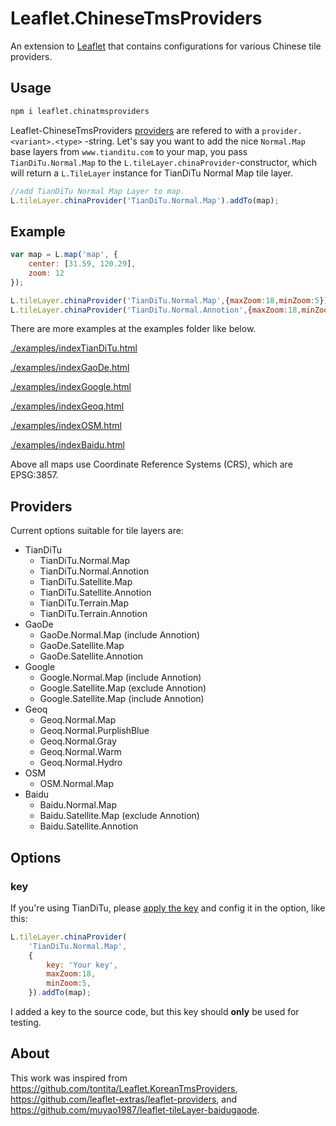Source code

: # Leaflet.ChineseTmsProviders

An extension to [Leaflet](http://leafletjs.com/) that contains configurations for various Chinese tile providers.

## Usage

```bash
npm i leaflet.chinatmsproviders
```

Leaflet-ChineseTmsProviders [providers](#providers) are refered to with a `provider.<variant>.<type>` -string. Let's say you want to add the nice `Normal.Map` base layers from `www.tianditu.com` to your map, you pass `TianDiTu.Normal.Map` to the `L.tileLayer.chinaProvider`-constructor, which will return a `L.TileLayer` instance for TianDiTu Normal Map tile layer.
```Javascript
//add TianDiTu Normal Map Layer to map.
L.tileLayer.chinaProvider('TianDiTu.Normal.Map').addTo(map);
```

## Example

```Javascript
var map = L.map('map', {
    center: [31.59, 120.29],
    zoom: 12
});

L.tileLayer.chinaProvider('TianDiTu.Normal.Map',{maxZoom:18,minZoom:5}).addTo(map);
L.tileLayer.chinaProvider('TianDiTu.Normal.Annotion',{maxZoom:18,minZoom:5}).addTo(map);

```
There are more examples at the examples folder like below.

[./examples/indexTianDiTu.html](http://htoooth.github.io/Leaflet.ChineseTmsProviders/examples/indexTianDiTu.html)

[./examples/indexGaoDe.html](http://htoooth.github.io/Leaflet.ChineseTmsProviders/examples/indexGaoDe.html)

[./examples/indexGoogle.html](http://htoooth.github.io/Leaflet.ChineseTmsProviders/examples/indexGoogle.html)

[./examples/indexGeoq.html](http://htoooth.github.io/Leaflet.ChineseTmsProviders/examples/indexGeoq.html)

[./examples/indexOSM.html](http://htoooth.github.io/Leaflet.ChineseTmsProviders/examples/indexOSM.html)

[./examples/indexBaidu.html](http://htoooth.github.io/Leaflet.ChineseTmsProviders/examples/indexBaidu.html)

Above all maps use Coordinate Reference Systems (CRS), which are EPSG:3857. 

<a name="providers"></a>
## Providers

Current options suitable for tile layers are:
* TianDiTu
    * TianDiTu.Normal.Map
    * TianDiTu.Normal.Annotion
    * TianDiTu.Satellite.Map
    * TianDiTu.Satellite.Annotion
    * TianDiTu.Terrain.Map
    * TianDiTu.Terrain.Annotion
* GaoDe
    * GaoDe.Normal.Map (include Annotion)
    * GaoDe.Satellite.Map
    * GaoDe.Satellite.Annotion
* Google
    * Google.Normal.Map (include Annotion)
    * Google.Satellite.Map (exclude Annotion)
    * Google.Satellite.Map (include Annotion)
* Geoq
    * Geoq.Normal.Map
    * Geoq.Normal.PurplishBlue
    * Geoq.Normal.Gray
    * Geoq.Normal.Warm
    * Geoq.Normal.Hydro
* OSM
    * OSM.Normal.Map
* Baidu
    * Baidu.Normal.Map
    * Baidu.Satellite.Map (exclude Annotion)
    * Baidu.Satellite.Annotion

## Options

### key

If you're using TianDiTu, please [apply the key](http://lbs.tianditu.gov.cn/) and config it in the option, like this:

```js
L.tileLayer.chinaProvider(
    'TianDiTu.Normal.Map',
    {
        key: 'Your key',
        maxZoom:18,
        minZoom:5,
    }).addTo(map);
```

I added a key to the source code, but this key should **only** be used for testing.

## About

This work was inspired from <https://github.com/tontita/Leaflet.KoreanTmsProviders>, <https://github.com/leaflet-extras/leaflet-providers>, and <https://github.com/muyao1987/leaflet-tileLayer-baidugaode>.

———

Problem to solve:
Which lines in the data above hold the string "chinaProvider"? Show each one.

Task response:
Leaflet-ChineseTmsProviders [providers](#providers) are refered to with a `provider.<variant>.<type>` -string. Let's say you want to add the nice `Normal.Map` base layers from `www.tianditu.com` to your map, you pass `TianDiTu.Normal.Map` to the `L.tileLayer.chinaProvider`-constructor, which will return a `L.TileLayer` instance for TianDiTu Normal Map tile layer.
L.tileLayer.chinaProvider('TianDiTu.Normal.Map').addTo(map);
L.tileLayer.chinaProvider('TianDiTu.Normal.Map',{maxZoom:18,minZoom:5}).addTo(map);
L.tileLayer.chinaProvider('TianDiTu.Normal.Annotion',{maxZoom:18,minZoom:5}).addTo(map);
L.tileLayer.chinaProvider(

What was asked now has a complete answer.